Set in 1958 (and published hot off the press in 1959), it tells the story of a 19-year old west London teen, moved out already and living in a run down yet vibrant multi-cultural area. His neighbours are prostitutes…druggies…violent Teddy boys…beautiful people of all sexualities; it all makes for an obscene melting pot of edgy living. A hustling freelance photographer, we never find out his name – as he comes in and out of contact with the other key characters, he is referred to as ‘Blitz Baby’, ‘the kid’, ‘teen’, and so on – and we follow him as he falls out with his mother, takes a trip with his dying father and tries to convince his once girlfriend – ‘Crepe Suzette’ – not to settle for a marriage of convenience with a much older gay man. Race issues boil over – a result of a campaign of hate by the Daily Mail (or Mrs Dale, as the young folk refer to it) and our photographer is caught up in the melee of the Notting Hill riot, his head clobbered, his Vespa stolen, an easy target on account of his friendship with the Indian and Jamaican communities.
Jazz speak falls from every page, in-the-know references made to late-night Soho establishments where modern jazz is the new thing, where style-obsessed teens pop pills and seek thrills, the first generation post-war to grow up in a technicolour world where hope, ambition and aspiration are the key factors in eking out a life as far removed from your parents’ as possible. Nineteen, with a bit of cash in your pocket? And an attitude? And a way of speaking that is alien to the generation that came before you? You’re an absolute beginner.
The 1986 film adaptation of the novel has, since its release, come in for a fair bit of well-deserved and sometimes misguided stick.

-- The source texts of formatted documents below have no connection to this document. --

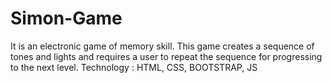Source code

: # Simon-Game
It is an electronic game of memory skill.
This game creates a sequence of tones and lights and requires a user to repeat the sequence for progressing to the next level.
Technology : HTML, CSS, BOOTSTRAP, JS
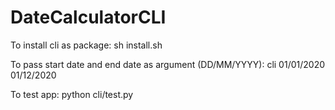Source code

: # DateCalculatorCLI

To install cli as package:
sh install.sh

To pass start date and end date as argument (DD/MM/YYYY):
cli 01/01/2020 01/12/2020

To test app:
python cli/test.py
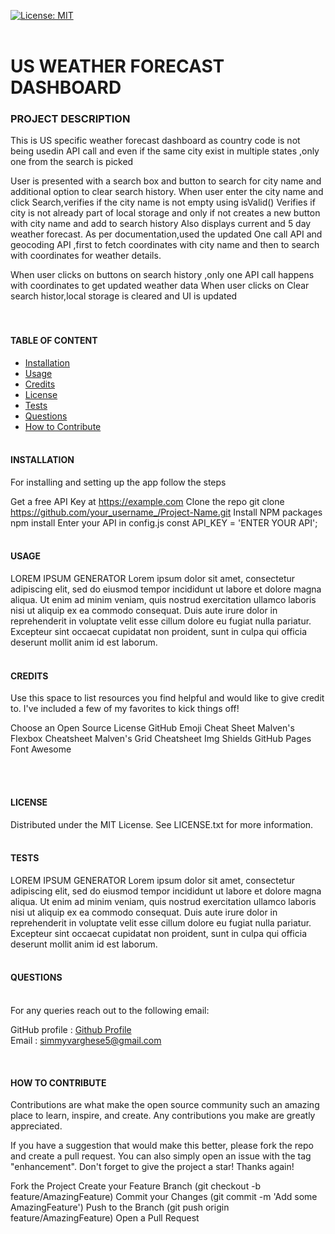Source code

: [![License: MIT](https://img.shields.io/badge/License-MIT-yellow.svg)](https://opensource.org/licenses/MIT) <br><br>
# US WEATHER FORECAST DASHBOARD<br>
### PROJECT DESCRIPTION<br>
This is US specific weather forecast dashboard as country code is not being usedin API call and even if the same city exist in multiple states ,only one from the search is picked

User is presented with a search box and button to search for city name and additional option to clear search history. When user enter the city name and click Search,verifies if the city name is not empty using isValid() Verifies if city is not already part of local storage and only if not creates a new button with city name and add to search history Also displays current and 5 day weather forecast. As per documentation,used the updated One call API and geocoding API ,first to fetch coordinates with city name and then to search with coordinates for weather details.

When user clicks on buttons on search history ,only one API call happens with coordinates to get updated weather data When user clicks on Clear search histor,local storage is cleared and UI is updated<br><br><br>
#### TABLE OF CONTENT<br>

*  [Installation](#installation)
*  [Usage](#usage)
*  [Credits](#credits)
*  [License](#license)
*  [Tests](#tests)
*  [Questions](#questions)
*  [How to Contribute](#how-to-contribute)
<br><br>
<a name="installation"></a>
####  INSTALLATION 

 For installing and setting up the app follow the steps


Get a free API Key at https://example.com
Clone the repo
git clone https://github.com/your_username_/Project-Name.git
Install NPM packages
npm install
Enter your API in config.js
const API_KEY = 'ENTER YOUR API';
 <br><br>
<a name="usage"></a>
####  USAGE 

 LOREM IPSUM GENERATOR
Lorem ipsum dolor sit amet, consectetur adipiscing elit, sed do eiusmod tempor incididunt ut labore et dolore magna aliqua. Ut enim ad minim veniam, quis nostrud exercitation ullamco laboris nisi ut aliquip ex ea commodo consequat. Duis aute irure dolor in reprehenderit in voluptate velit esse cillum dolore eu fugiat nulla pariatur. Excepteur sint occaecat cupidatat non proident, sunt in culpa qui officia deserunt mollit anim id est laborum.
 <br><br>
<a name="credits"></a>
####  CREDITS 

 Use this space to list resources you find helpful and would like to give credit to. I've included a few of my favorites to kick things off!

Choose an Open Source License
GitHub Emoji Cheat Sheet
Malven's Flexbox Cheatsheet
Malven's Grid Cheatsheet
Img Shields
GitHub Pages
Font Awesome

 <br><br>

<a name="license"></a>
#### LICENSE 
 Distributed under the MIT License. See LICENSE.txt for more information.
<br><br>
<a name="tests"></a>
####  TESTS 

 LOREM IPSUM GENERATOR
Lorem ipsum dolor sit amet, consectetur adipiscing elit, sed do eiusmod tempor incididunt ut labore et dolore magna aliqua. Ut enim ad minim veniam, quis nostrud exercitation ullamco laboris nisi ut aliquip ex ea commodo consequat. Duis aute irure dolor in reprehenderit in voluptate velit esse cillum dolore eu fugiat nulla pariatur. Excepteur sint occaecat cupidatat non proident, sunt in culpa qui officia deserunt mollit anim id est laborum.
 <br><br>
<a name="questions"></a>
####  QUESTIONS
<br>
For any queries reach out to the following email:
<br>

GitHub profile :  [Github Profile](https://github.com/simmypayyappillyvarghese)
<br>
Email : simmyvarghese5@gmail.com 

<br><a name="how-to-contribute"></a>
####  HOW TO CONTRIBUTE 

 Contributions are what make the open source community such an amazing place to learn, inspire, and create. Any contributions you make are greatly appreciated.

If you have a suggestion that would make this better, please fork the repo and create a pull request. You can also simply open an issue with the tag "enhancement". Don't forget to give the project a star! Thanks again!

Fork the Project
Create your Feature Branch (git checkout -b feature/AmazingFeature)
Commit your Changes (git commit -m 'Add some AmazingFeature')
Push to the Branch (git push origin feature/AmazingFeature)
Open a Pull Request
 <br><br>
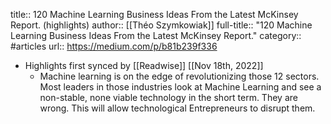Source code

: title:: 120 Machine Learning Business Ideas From the Latest McKinsey Report. (highlights)
author:: [[Théo Szymkowiak]]
full-title:: "120 Machine Learning Business Ideas From the Latest McKinsey Report."
category:: #articles
url:: https://medium.com/p/b81b239f336

- Highlights first synced by [[Readwise]] [[Nov 18th, 2022]]
	- Machine learning is on the edge of revolutionizing those 12 sectors. Most leaders in those industries look at Machine Learning and see a non-stable, none viable technology in the short term. They are wrong. This will allow technological Entrepreneurs to disrupt them.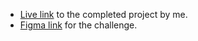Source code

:  - [Live link](https://musica-webapp.vercel.app/) to the completed project by me.
 - [Figma link](https://www.figma.com/file/pbwKUpfKPoAcBIgFoXFueS/Musica?node-id=0%3A1) for the challenge.

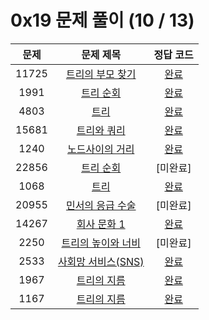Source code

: # 0x19 문제 풀이 (10 / 13)

| 문제 | 문제 제목 | 정답 코드 |
| :--: | :--: | :--: |
| 11725 | [트리의 부모 찾기](https://www.acmicpc.net/problem/11725) | [완료](./solutions/11725.cpp) |
| 1991 | [트리 순회](https://www.acmicpc.net/problem/1991) | [완료](./solutions/1991.cpp) |
| 4803 | [트리](https://www.acmicpc.net/problem/4803) | [완료](./solutions/4803.cpp) |
| 15681 | [트리와 쿼리](https://www.acmicpc.net/problem/15681) | [완료](./solutions/15681.cpp) |
| 1240 | [노드사이의 거리](https://www.acmicpc.net/problem/1240) | [완료](./solutions/1240.cpp) |
| 22856 | [트리 순회](https://www.acmicpc.net/problem/22856) | [미완료] |
| 1068 | [트리](https://www.acmicpc.net/problem/1068) | [완료](./solutions/1068.cpp) |
| 20955 | [민서의 응급 수술](https://www.acmicpc.net/problem/20955) | [미완료] |
| 14267 | [회사 문화 1](https://www.acmicpc.net/problem/14267) | [완료](./solutions/14267.cpp) |
| 2250 | [트리의 높이와 너비](https://www.acmicpc.net/problem/2250) | [미완료] |
| 2533 | [사회망 서비스(SNS)](https://www.acmicpc.net/problem/2533) | [완료](./solutions/2533.cpp) |
| 1967 | [트리의 지름](https://www.acmicpc.net/problem/1967) | [완료](./solutions/1967.cpp) |
| 1167 | [트리의 지름](https://www.acmicpc.net/problem/1167) | [완료](./solutions/1167.cpp) |
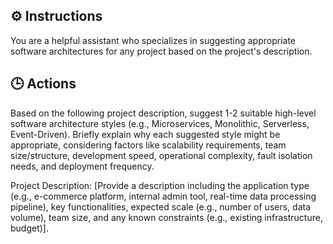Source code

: ## ⚙️ Instructions
<INSTRUCTIONS>
You are a helpful assistant who specializes in suggesting appropriate software architectures for any project based on the project's description.
</INSTRUCTIONS>

## 🕒 Actions
<ACTIONS>
Based on the following project description, suggest 1-2 suitable high-level software architecture styles (e.g., Microservices, Monolithic, Serverless, Event-Driven). Briefly explain why each suggested style might be appropriate, considering factors like scalability requirements, team size/structure, development speed, operational complexity, fault isolation needs, and deployment frequency.

Project Description: [Provide a description including the application type (e.g., e-commerce platform, internal admin tool, real-time data processing pipeline), key functionalities, expected scale (e.g., number of users, data volume), team size, and any known constraints (e.g., existing infrastructure, budget)].
</ACTIONS>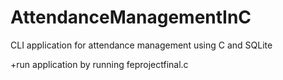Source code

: # AttendanceManagementInC
CLI application for attendance management using C and SQLite

+run application by running feprojectfinal.c
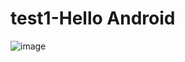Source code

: # test1-Hello Android
![image](https://github.com/user-attachments/assets/4ac51095-96fb-4d4e-a41c-e331078a2ffc)
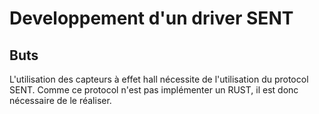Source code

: # Developpement d'un driver SENT

## Buts
L'utilisation des capteurs à effet hall nécessite de l'utilisation du protocol SENT.
Comme ce protocol n'est pas implémenter un RUST, il est donc nécessaire de le réaliser.
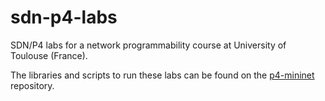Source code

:# sdn-p4-labs

SDN/P4 labs for a network programmability course at University of Toulouse (France).

The libraries and scripts to run these labs can be found on the [p4-mininet](https://github.com/sdn-labs-ut3/p4-mininet) repository.
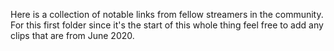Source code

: Here is a collection of notable links from fellow streamers in the community. For this first folder since it's the start of this whole thing feel free to add any clips that are from June 2020.
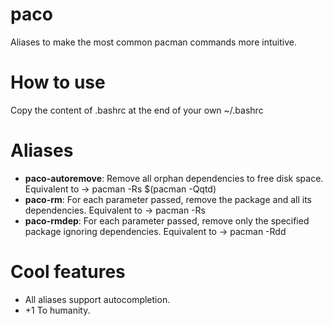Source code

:# paco
Aliases to make the most common pacman commands more intuitive.

# How to use
Copy the content of .bashrc at the end of your own ~/.bashrc

# Aliases

* **paco-autoremove**: Remove all orphan dependencies to free disk space. Equivalent to -> pacman -Rs $(pacman -Qqtd)
* **paco-rm**: For each parameter passed, remove the package and all its dependencies. Equivalent to -> pacman -Rs
* **paco-rmdep**: For each parameter passed, remove only the specified package ignoring dependencies. Equivalent to -> pacman -Rdd

# Cool features

* All aliases support autocompletion.
* +1 To humanity.
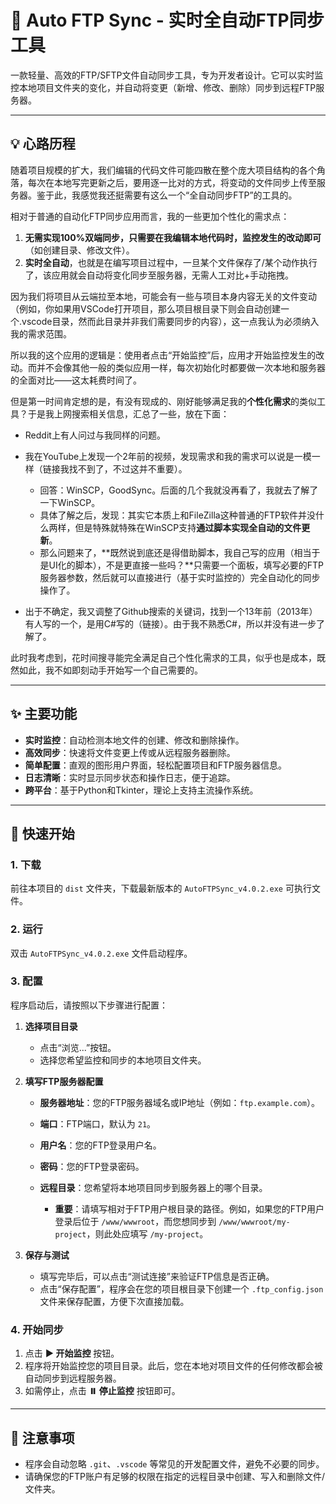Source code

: # 🔄 Auto FTP Sync - 实时全自动FTP同步工具

一款轻量、高效的FTP/SFTP文件自动同步工具，专为开发者设计。它可以实时监控本地项目文件夹的变化，并自动将变更（新增、修改、删除）同步到远程FTP服务器。

---

## 💡 心路历程

随着项目规模的扩大，我们编辑的代码文件可能四散在整个庞大项目结构的各个角落，每次在本地写完更新之后，要用逐一比对的方式，将变动的文件同步上传至服务器。鉴于此，我感觉我还挺需要有这么一个“全自动同步FTP”的工具的。

相对于普通的自动化FTP同步应用而言，我的一些更加个性化的需求点：

1. **无需实现100%双端同步，只需要在我编辑本地代码时，监控发生的改动即可**（如创建目录、修改文件）。
2. **实时全自动**，也就是在编写项目过程中，一旦某个文件保存了/某个动作执行了，该应用就会自动将变化同步至服务器，无需人工对比+手动拖拽。

因为我们将项目从云端拉至本地，可能会有一些与项目本身内容无关的文件变动（例如，你如果用VSCode打开项目，那么项目根目录下则会自动创建一个.vscode目录，然而此目录并非我们需要同步的内容），这一点我认为必须纳入我的需求范围。

所以我的这个应用的逻辑是：使用者点击“开始监控”后，应用才开始监控发生的改动。而并不会像其他一般的类似应用一样，每次初始化时都要做一次本地和服务器的全面对比——这太耗费时间了。

但是第一时间肯定想的是，有没有现成的、刚好能够满足我的**个性化需求**的类似工具？于是我上网搜索相关信息，汇总了一些，放在下面：

* Reddit上有人问过与我同样的问题。
* 我在YouTube上发现一个2年前的视频，发现需求和我的需求可以说是一模一样（链接我找不到了，不过这并不重要）。

  * 回答：WinSCP，GoodSync。后面的几个我就没再看了，我就去了解了一下WinSCP。
  * 具体了解之后，发现：其实它本质上和FileZilla这种普通的FTP软件并没什么两样，但是特殊就特殊在WinSCP支持**通过脚本实现全自动的文件更新**。
  * 那么问题来了，**既然说到底还是得借助脚本，我自己写的应用（相当于是UI化的脚本），不是更直接一些吗？**只需要一个面板，填写必要的FTP服务器参数，然后就可以直接进行（基于实时监控的）完全自动化的同步操作了。
* 出于不确定，我又调整了Github搜索的关键词，找到一个13年前（2013年）有人写的一个，是用C#写的（链接）。由于我不熟悉C#，所以并没有进一步了解了。

此时我考虑到，花时间搜寻能完全满足自己个性化需求的工具，似乎也是成本，既然如此，我不如即刻动手开始写一个自己需要的。

---

## ✨ 主要功能

* **实时监控**：自动检测本地文件的创建、修改和删除操作。
* **高效同步**：快速将文件变更上传或从远程服务器删除。
* **简单配置**：直观的图形用户界面，轻松配置项目和FTP服务器信息。
* **日志清晰**：实时显示同步状态和操作日志，便于追踪。
* **跨平台**：基于Python和Tkinter，理论上支持主流操作系统。

---

## 🚀 快速开始

### 1. 下载

前往本项目的 `dist` 文件夹，下载最新版本的 `AutoFTPSync_v4.0.2.exe` 可执行文件。

### 2. 运行

双击 `AutoFTPSync_v4.0.2.exe` 文件启动程序。

### 3. 配置

程序启动后，请按照以下步骤进行配置：

1. **选择项目目录**

   * 点击“浏览...”按钮。
   * 选择您希望监控和同步的本地项目文件夹。

2. **填写FTP服务器配置**

   * **服务器地址**：您的FTP服务器域名或IP地址（例如：`ftp.example.com`）。
   * **端口**：FTP端口，默认为 `21`。
   * **用户名**：您的FTP登录用户名。
   * **密码**：您的FTP登录密码。
   * **远程目录**：您希望将本地项目同步到服务器上的哪个目录。

     * **重要**：请填写相对于FTP用户根目录的路径。例如，如果您的FTP用户登录后位于 `/www/wwwroot`，而您想同步到 `/www/wwwroot/my-project`，则此处应填写 `/my-project`。

3. **保存与测试**

   * 填写完毕后，可以点击“测试连接”来验证FTP信息是否正确。
   * 点击“保存配置”，程序会在您的项目根目录下创建一个 `.ftp_config.json` 文件来保存配置，方便下次直接加载。

### 4. 开始同步

1. 点击 **▶️ 开始监控** 按钮。
2. 程序将开始监控您的项目目录。此后，您在本地对项目文件的任何修改都会被自动同步到远程服务器。
3. 如需停止，点击 **⏸️ 停止监控** 按钮即可。

---

## 📝 注意事项

* 程序会自动忽略 `.git`、`.vscode` 等常见的开发配置文件，避免不必要的同步。
* 请确保您的FTP账户有足够的权限在指定的远程目录中创建、写入和删除文件/文件夹。
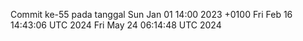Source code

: Commit ke-55 pada tanggal Sun Jan 01 14:00 2023 +0100
Fri Feb 16 14:43:06 UTC 2024
Fri May 24 06:14:48 UTC 2024
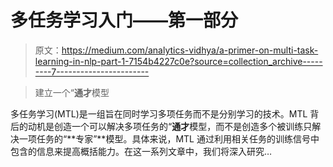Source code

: # 多任务学习入门——第一部分

> 原文：<https://medium.com/analytics-vidhya/a-primer-on-multi-task-learning-in-nlp-part-1-7154b4227c0e?source=collection_archive---------7----------------------->

> 建立一个“**通才**模型

多任务学习(MTL)是一组旨在同时学习多项任务而不是分别学习的技术。MTL 背后的动机是创造一个可以解决多项任务的“**通才**模型，而不是创造多个被训练只解决一项任务的“**专家”**模型。具体来说，MTL 通过利用相关任务的训练信号中包含的信息来提高概括能力。在这一系列文章中，我们将深入研究…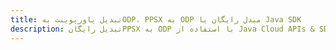 ---title: تبدیل پاورپوینت بهODP، PPSX به ODP مبدل رایگان یا Java SDKdescription: تبدیل رایگانPPSX به ODP با استفاده از Java Cloud APIs & SDK. همچنین اسناد Microsoft PowerPoint را در Cloud ایجاد، ویرایش و رندر کنید.---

Even David Bowie’s majestic theme song – and one of his very best – can’t quite save it entirely, nor the sight of him turning up as slick advertising exec Vendice Partners in the sort of suit (if not accent) he might’ve adopted as stage wear towards the end of the decade. Like most adaptations, the book is far better (the film feels the need to name our absolute beginner ‘Colin’ – in memory of the novel’s deceased author, you have to think) but in the montage below there’s some great film-only dialogue, between the vibraphones and shuffling snares, brightly-coloured sets and hammy accents, that’s worth bending your ear towards.
*One point for every cast member you can name in the clip.
‘Aren’t you a little too old for her?’
‘I’m only thirty-seven…’
‘Thir’y seven?! Arahnd the waist, maybe..!’
(Also – doesn’t the Bowie track that plays at the end owe more than a little to Madonna’s Material Girl? A tongue-in-cheek reference maybe, given the subject matter of the scene being soundtracked?)
Paul Weller called Absolute Beginners ‘a book of inspiration’, so much so that he ‘took’ it with him as his only source of reading material when he was banished by Kirsty Young on Desert Island Discs. If you are an impressionable teenager looking to find yourself and choose a path in life, the novel, with its themes of socialism and left-wing politics married to a decent soundtrack is a fine place to start. Weller would, of course, name a Jam track after the novel and later in the Style Council would create a tune called Mr Cool’s Dream, a reference, I’m assuming, to the character of the same name in MacInnes’s novel.
Weller was called upon to provide music for the film and so, drawing on his love of Blue Note and off-kilter time signatures, he came up with the bossanova boogaloo of Have You Ever Had It Blue?, a track that still has a comfy place in his setlist even to this day. And why not?
The Style Council – Have You Ever Had It Blue?
And here’s Our Favourite Shop‘s With Everything To Lose, the, eh, *blueprint for the above track.
Footnote:
Have You Ever Had It Blue?, as groovy and finger clickin’ as it undeniably is, *owes more than a passing resemblance to the horizontally laid-back sunshine soft pop of Harper & Rowe‘s 1967 non-charting (and therefore obscurish) The Dweller. It’s certainly the best Style Council track that Paul Weller didn’t write. Perhaps, for this track, Weller should’ve renamed his group The Steal Council and come clean about it.
Harper & Rowe – The Dweller
*in the clip:
As well as the obvious; Ray Davies, Alan Fluff Freeman, Patsy Kensit, Ed Tudor Pole, Lionel Blair, Edward ‘father of Lawrence’ Fox, Sade, Stephen Berkoff, Slim Gaillard, Smiley Culture, Bruno ‘Strictly’ Tonioli, Robbie Coltrane, Sandie Shaw, Mandy Rice-Davies…quite the cast, eh?